Prompt :: What is the number of lines in the material below that include the word "Hands"? Write that number and nothing more.

Exercise data ::

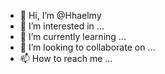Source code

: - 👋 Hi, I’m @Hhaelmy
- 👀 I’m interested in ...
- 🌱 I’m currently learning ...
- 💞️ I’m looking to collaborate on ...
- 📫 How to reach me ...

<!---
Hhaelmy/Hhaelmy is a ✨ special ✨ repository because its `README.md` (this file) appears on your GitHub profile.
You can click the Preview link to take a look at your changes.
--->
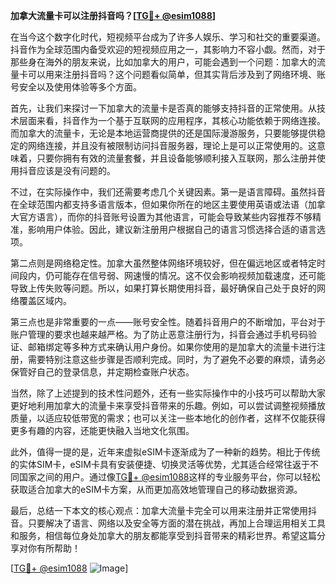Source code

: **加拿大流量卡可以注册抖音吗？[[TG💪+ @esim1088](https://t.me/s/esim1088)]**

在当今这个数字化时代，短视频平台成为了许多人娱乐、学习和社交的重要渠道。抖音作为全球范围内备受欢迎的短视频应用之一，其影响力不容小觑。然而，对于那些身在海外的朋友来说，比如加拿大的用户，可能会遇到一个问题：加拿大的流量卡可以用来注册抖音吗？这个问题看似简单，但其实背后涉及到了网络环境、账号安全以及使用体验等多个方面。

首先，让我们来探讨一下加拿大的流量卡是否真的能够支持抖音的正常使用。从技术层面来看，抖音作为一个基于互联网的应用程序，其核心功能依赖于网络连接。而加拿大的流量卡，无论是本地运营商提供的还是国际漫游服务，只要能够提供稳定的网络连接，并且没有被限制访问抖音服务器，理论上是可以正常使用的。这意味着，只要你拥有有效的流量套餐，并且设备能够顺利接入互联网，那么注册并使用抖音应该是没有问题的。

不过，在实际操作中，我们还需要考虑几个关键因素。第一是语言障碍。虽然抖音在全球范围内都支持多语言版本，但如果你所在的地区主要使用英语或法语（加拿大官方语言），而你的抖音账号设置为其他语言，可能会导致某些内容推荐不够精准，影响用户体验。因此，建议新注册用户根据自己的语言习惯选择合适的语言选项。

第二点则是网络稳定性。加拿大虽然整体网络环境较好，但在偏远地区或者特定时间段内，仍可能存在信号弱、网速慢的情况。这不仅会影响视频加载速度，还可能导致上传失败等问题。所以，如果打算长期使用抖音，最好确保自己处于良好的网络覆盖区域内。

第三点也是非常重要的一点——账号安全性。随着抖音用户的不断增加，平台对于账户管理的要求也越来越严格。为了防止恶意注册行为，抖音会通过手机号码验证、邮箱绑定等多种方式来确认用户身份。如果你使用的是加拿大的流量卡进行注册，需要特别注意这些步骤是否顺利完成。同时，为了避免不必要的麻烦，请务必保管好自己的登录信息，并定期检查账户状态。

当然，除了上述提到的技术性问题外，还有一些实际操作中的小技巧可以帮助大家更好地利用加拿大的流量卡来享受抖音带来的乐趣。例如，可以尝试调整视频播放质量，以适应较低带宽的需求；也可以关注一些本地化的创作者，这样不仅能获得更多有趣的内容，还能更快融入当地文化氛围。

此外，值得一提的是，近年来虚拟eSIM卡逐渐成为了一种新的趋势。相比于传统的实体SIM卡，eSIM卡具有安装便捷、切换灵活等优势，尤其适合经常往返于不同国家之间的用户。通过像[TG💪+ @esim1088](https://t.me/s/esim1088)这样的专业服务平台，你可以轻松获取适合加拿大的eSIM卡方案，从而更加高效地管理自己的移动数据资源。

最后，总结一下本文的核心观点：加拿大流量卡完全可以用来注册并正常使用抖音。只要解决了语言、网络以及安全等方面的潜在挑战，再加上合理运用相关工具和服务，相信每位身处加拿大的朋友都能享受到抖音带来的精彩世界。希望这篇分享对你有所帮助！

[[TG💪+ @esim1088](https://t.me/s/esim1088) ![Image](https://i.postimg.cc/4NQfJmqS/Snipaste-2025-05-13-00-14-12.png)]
---
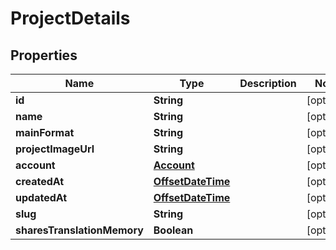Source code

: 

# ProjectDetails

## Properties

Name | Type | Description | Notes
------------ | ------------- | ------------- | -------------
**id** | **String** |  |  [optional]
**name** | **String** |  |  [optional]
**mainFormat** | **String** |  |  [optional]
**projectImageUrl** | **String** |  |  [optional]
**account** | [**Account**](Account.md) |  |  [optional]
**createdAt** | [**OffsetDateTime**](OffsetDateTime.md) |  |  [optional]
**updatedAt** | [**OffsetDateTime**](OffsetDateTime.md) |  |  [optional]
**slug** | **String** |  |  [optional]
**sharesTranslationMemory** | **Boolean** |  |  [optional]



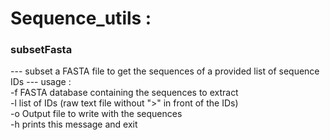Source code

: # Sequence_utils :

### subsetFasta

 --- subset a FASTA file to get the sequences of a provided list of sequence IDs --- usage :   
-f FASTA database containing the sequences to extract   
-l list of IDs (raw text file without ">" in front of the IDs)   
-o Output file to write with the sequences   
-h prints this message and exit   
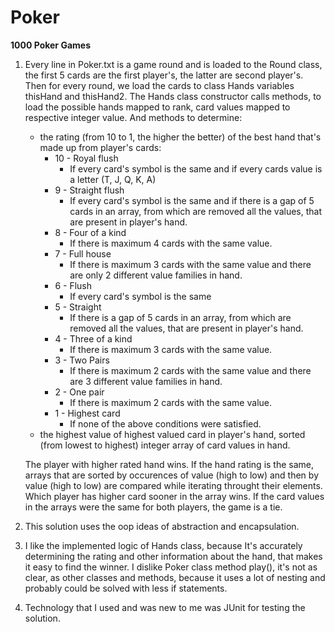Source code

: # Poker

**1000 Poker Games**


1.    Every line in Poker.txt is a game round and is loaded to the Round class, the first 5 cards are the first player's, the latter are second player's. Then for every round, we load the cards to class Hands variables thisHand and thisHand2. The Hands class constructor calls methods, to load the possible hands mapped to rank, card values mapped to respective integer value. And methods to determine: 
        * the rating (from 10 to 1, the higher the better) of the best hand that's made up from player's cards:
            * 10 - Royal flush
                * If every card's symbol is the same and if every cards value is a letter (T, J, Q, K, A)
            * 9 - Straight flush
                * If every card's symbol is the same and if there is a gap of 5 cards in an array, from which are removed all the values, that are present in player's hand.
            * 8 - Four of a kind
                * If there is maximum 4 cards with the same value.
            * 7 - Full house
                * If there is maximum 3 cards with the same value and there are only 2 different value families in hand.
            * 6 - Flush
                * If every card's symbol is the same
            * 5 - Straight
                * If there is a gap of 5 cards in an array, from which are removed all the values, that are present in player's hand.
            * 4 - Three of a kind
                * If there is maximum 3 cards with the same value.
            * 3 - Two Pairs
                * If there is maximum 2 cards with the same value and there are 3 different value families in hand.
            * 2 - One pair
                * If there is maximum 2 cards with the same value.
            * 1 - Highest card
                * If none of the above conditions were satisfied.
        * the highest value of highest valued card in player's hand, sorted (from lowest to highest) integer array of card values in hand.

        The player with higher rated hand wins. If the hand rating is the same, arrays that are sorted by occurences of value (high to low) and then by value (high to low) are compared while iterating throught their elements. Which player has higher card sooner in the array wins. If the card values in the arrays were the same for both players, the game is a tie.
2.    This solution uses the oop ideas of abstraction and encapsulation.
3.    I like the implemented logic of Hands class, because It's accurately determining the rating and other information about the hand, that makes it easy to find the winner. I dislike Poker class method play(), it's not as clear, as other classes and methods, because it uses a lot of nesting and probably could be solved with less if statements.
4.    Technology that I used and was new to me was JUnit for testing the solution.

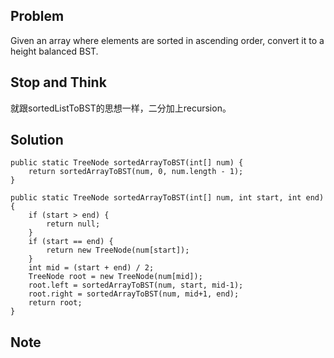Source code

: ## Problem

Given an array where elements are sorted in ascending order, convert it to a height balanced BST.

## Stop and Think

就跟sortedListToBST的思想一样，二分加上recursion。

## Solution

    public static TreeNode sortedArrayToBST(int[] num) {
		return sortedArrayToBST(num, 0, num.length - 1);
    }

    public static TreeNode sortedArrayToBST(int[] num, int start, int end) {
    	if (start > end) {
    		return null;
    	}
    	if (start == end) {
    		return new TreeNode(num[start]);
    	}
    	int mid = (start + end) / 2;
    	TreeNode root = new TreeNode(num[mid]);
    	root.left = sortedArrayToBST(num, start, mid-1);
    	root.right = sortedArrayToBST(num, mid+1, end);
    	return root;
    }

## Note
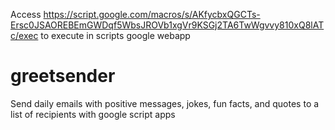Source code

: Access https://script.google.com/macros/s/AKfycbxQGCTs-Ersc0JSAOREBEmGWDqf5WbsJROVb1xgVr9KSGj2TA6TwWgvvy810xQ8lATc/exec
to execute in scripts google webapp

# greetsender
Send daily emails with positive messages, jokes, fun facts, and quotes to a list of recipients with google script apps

Response for this exercise :: 2